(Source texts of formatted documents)

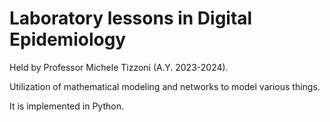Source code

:# Laboratory lessons in Digital Epidemiology 

Held by Professor Michele Tizzoni (A.Y. 2023-2024).

Utilization of mathematical modeling and networks to model various things.

It is implemented in Python.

What needs to be done -
Pictures aside, give the data again exactly as it appears.

Solution -
Source code

:# Laboratory lessons in Digital Epidemiology 

Held by Professor Michele Tizzoni (A.Y. 2023-2024).

Utilization of mathematical modeling and networks to model various things.

It is implemented in Python.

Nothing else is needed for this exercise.